Stored data entries →
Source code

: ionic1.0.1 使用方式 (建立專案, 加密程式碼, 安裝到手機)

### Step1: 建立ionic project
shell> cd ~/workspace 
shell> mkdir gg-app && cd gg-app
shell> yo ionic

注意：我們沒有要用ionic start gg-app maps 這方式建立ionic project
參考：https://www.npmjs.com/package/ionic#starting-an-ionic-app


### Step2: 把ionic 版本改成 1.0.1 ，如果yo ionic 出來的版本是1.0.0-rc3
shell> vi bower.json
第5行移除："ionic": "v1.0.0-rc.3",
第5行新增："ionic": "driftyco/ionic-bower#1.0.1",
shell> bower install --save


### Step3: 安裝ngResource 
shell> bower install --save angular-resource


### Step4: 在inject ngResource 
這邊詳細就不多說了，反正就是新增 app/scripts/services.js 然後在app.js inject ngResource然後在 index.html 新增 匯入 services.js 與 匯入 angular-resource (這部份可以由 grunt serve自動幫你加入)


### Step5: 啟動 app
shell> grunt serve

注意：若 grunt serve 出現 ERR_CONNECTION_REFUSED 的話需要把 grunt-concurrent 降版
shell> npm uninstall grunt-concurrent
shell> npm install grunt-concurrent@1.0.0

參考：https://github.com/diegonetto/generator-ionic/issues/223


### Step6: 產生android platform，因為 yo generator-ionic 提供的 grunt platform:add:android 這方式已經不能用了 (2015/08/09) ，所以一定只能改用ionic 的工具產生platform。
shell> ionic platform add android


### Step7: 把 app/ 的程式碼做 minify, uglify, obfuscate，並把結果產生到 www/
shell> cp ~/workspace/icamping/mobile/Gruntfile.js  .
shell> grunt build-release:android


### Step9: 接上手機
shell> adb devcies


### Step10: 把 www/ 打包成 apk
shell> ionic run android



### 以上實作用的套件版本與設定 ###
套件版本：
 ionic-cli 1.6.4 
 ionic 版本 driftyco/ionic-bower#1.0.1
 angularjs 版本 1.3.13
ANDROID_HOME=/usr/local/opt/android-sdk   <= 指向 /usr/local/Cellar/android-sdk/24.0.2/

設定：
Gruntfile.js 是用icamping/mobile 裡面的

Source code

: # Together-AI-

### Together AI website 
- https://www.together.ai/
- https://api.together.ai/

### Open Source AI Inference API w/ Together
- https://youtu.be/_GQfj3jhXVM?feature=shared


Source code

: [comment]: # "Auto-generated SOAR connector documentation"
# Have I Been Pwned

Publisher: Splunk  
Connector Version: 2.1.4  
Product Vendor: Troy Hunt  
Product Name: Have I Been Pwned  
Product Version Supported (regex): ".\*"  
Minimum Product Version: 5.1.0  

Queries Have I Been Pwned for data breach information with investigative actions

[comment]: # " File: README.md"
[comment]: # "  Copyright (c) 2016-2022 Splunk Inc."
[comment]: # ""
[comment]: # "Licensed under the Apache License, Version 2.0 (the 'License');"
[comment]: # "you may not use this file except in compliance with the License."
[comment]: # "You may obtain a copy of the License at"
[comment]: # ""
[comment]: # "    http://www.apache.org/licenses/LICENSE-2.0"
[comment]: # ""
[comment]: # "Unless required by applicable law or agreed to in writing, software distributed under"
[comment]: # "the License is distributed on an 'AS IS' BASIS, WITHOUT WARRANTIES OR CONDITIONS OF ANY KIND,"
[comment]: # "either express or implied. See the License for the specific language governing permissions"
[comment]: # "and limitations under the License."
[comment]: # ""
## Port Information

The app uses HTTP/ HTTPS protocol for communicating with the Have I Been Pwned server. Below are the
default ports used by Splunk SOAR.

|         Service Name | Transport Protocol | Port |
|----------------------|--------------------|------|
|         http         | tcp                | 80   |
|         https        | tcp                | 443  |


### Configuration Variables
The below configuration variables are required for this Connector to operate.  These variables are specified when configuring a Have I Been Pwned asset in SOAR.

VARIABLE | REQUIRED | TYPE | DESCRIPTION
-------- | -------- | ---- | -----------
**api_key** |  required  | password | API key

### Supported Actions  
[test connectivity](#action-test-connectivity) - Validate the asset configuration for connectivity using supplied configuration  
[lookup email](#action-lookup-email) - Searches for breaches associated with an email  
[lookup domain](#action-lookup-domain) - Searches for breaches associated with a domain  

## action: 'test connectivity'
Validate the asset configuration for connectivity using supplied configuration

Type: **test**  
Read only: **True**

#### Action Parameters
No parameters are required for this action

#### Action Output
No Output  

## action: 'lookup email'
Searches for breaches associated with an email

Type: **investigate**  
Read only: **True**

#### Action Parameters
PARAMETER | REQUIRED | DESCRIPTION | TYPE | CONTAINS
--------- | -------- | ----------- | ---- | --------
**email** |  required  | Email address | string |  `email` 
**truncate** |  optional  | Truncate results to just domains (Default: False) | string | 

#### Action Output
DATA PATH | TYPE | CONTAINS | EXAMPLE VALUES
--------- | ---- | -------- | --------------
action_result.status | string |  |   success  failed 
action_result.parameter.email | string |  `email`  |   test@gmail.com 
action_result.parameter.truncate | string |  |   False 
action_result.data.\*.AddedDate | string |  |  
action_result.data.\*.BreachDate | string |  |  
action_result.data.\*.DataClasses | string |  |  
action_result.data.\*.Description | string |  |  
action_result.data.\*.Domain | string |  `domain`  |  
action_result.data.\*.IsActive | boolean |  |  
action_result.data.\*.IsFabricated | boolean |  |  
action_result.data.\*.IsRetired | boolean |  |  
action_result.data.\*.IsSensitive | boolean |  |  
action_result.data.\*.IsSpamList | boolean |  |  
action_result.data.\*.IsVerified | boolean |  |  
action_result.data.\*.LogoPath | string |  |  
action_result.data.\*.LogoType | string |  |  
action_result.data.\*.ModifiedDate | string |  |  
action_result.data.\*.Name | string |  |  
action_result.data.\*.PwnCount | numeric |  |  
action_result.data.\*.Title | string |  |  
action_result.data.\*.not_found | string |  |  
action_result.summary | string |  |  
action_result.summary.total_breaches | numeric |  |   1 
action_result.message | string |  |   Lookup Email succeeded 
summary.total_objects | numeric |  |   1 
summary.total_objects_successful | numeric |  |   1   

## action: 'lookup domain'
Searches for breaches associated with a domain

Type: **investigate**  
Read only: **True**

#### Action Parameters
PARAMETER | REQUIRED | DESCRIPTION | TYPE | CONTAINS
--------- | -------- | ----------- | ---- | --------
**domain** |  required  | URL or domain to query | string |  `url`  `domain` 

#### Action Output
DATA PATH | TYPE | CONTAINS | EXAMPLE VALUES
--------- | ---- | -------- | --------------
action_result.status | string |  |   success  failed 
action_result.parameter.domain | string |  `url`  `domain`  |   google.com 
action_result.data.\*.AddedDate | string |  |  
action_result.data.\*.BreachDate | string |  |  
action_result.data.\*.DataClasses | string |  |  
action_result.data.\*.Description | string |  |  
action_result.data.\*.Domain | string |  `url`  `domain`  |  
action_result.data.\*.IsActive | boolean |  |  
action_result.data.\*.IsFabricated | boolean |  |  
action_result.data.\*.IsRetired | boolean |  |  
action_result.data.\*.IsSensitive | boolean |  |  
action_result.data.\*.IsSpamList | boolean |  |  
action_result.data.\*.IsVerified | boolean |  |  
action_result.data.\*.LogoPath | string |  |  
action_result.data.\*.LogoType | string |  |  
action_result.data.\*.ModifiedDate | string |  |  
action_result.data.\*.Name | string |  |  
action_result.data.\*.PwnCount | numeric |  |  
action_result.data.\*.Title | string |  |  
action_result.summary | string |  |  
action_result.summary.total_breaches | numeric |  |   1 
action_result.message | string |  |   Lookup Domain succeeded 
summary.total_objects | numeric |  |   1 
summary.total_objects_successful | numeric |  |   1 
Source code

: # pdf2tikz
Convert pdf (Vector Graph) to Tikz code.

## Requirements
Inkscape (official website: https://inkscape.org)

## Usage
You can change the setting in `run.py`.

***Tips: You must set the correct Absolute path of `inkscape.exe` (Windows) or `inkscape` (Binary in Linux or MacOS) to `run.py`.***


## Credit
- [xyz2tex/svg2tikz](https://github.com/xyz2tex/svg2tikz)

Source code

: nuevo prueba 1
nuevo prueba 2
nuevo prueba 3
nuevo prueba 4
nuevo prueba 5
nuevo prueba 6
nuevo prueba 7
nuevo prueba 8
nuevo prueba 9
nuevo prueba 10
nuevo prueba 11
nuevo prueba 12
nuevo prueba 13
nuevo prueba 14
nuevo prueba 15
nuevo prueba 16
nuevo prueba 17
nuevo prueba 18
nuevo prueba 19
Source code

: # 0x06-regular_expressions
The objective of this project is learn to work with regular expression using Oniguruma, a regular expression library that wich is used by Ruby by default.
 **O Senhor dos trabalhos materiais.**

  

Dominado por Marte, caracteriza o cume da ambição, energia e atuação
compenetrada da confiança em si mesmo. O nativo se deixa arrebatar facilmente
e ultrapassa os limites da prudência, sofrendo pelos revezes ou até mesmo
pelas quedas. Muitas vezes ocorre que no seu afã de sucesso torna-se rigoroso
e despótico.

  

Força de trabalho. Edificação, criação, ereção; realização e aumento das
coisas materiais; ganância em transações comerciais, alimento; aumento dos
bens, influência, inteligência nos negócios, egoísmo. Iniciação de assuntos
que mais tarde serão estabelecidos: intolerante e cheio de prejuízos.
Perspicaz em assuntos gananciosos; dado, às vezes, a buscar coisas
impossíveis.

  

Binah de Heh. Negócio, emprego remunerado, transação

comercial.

Task →
Both the first line of the data above and the line with "### Step3: 安裝ngResource" must be included; please return exactly those lines and the ones between them.

Task result →
Source code

: ionic1.0.1 使用方式 (建立專案, 加密程式碼, 安裝到手機)

### Step1: 建立ionic project
shell> cd ~/workspace 
shell> mkdir gg-app && cd gg-app
shell> yo ionic

注意：我們沒有要用ionic start gg-app maps 這方式建立ionic project
參考：https://www.npmjs.com/package/ionic#starting-an-ionic-app


### Step2: 把ionic 版本改成 1.0.1 ，如果yo ionic 出來的版本是1.0.0-rc3
shell> vi bower.json
第5行移除："ionic": "v1.0.0-rc.3",
第5行新增："ionic": "driftyco/ionic-bower#1.0.1",
shell> bower install --save


### Step3: 安裝ngResource 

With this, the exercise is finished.